#### Work instruction:
Pick out and copy every line below that has the word "acessar".

#### Given data:

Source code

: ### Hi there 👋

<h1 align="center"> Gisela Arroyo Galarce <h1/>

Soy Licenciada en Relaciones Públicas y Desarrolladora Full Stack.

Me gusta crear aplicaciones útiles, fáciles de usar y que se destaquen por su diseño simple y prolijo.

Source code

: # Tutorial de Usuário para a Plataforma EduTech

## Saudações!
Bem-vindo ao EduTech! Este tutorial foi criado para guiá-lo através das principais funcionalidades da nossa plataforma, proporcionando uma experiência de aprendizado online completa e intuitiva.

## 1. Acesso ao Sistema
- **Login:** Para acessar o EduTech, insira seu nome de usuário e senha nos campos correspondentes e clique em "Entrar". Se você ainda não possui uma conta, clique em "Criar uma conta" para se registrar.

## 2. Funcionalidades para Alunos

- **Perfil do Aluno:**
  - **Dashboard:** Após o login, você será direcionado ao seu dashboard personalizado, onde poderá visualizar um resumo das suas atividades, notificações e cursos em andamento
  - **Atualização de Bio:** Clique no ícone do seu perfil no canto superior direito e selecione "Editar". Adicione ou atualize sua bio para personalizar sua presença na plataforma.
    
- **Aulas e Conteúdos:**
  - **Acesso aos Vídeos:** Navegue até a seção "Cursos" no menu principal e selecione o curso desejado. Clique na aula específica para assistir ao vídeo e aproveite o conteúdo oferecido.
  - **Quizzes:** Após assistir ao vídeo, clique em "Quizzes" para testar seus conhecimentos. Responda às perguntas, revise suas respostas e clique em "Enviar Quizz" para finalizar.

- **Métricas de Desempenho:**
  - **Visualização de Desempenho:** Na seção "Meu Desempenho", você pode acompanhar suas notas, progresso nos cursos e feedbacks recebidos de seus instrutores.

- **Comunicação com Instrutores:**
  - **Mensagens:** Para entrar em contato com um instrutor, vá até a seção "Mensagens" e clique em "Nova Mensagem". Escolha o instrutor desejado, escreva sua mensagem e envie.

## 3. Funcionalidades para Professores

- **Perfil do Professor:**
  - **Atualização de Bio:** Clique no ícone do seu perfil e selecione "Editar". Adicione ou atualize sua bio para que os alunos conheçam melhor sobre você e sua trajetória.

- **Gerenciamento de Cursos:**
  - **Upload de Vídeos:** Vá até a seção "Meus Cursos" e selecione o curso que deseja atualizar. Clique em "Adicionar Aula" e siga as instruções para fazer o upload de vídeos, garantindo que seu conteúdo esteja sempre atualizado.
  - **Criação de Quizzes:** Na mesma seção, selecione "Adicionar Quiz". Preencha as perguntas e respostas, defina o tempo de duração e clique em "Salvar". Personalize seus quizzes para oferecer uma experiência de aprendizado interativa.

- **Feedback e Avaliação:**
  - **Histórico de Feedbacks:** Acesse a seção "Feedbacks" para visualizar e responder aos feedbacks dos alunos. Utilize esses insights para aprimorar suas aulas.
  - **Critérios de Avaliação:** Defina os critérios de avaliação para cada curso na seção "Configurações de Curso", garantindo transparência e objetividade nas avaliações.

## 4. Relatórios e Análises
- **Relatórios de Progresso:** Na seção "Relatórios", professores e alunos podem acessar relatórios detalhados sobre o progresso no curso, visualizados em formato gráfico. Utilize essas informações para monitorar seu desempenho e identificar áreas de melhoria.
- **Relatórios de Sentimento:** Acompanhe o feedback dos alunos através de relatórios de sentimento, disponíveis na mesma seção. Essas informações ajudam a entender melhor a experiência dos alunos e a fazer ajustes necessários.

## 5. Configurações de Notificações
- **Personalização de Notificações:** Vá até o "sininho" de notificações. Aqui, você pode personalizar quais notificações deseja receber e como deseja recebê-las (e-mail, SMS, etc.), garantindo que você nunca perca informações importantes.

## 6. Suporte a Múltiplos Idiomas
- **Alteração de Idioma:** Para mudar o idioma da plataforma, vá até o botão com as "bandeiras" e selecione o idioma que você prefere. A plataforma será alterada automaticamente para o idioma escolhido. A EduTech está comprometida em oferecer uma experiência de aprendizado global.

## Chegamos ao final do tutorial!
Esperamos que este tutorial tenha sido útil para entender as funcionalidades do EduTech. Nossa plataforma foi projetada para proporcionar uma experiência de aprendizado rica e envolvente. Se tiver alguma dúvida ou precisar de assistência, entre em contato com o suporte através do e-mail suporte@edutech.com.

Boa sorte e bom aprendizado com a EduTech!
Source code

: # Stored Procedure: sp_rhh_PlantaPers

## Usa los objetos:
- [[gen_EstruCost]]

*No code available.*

#### Your solution:
- **Login:** Para acessar o EduTech, insira seu nome de usuário e senha nos campos correspondentes e clique em "Entrar". Se você ainda não possui uma conta, clique em "Criar uma conta" para se registrar.
- **Relatórios de Progresso:** Na seção "Relatórios", professores e alunos podem acessar relatórios detalhados sobre o progresso no curso, visualizados em formato gráfico. Utilize essas informações para monitorar seu desempenho e identificar áreas de melhoria.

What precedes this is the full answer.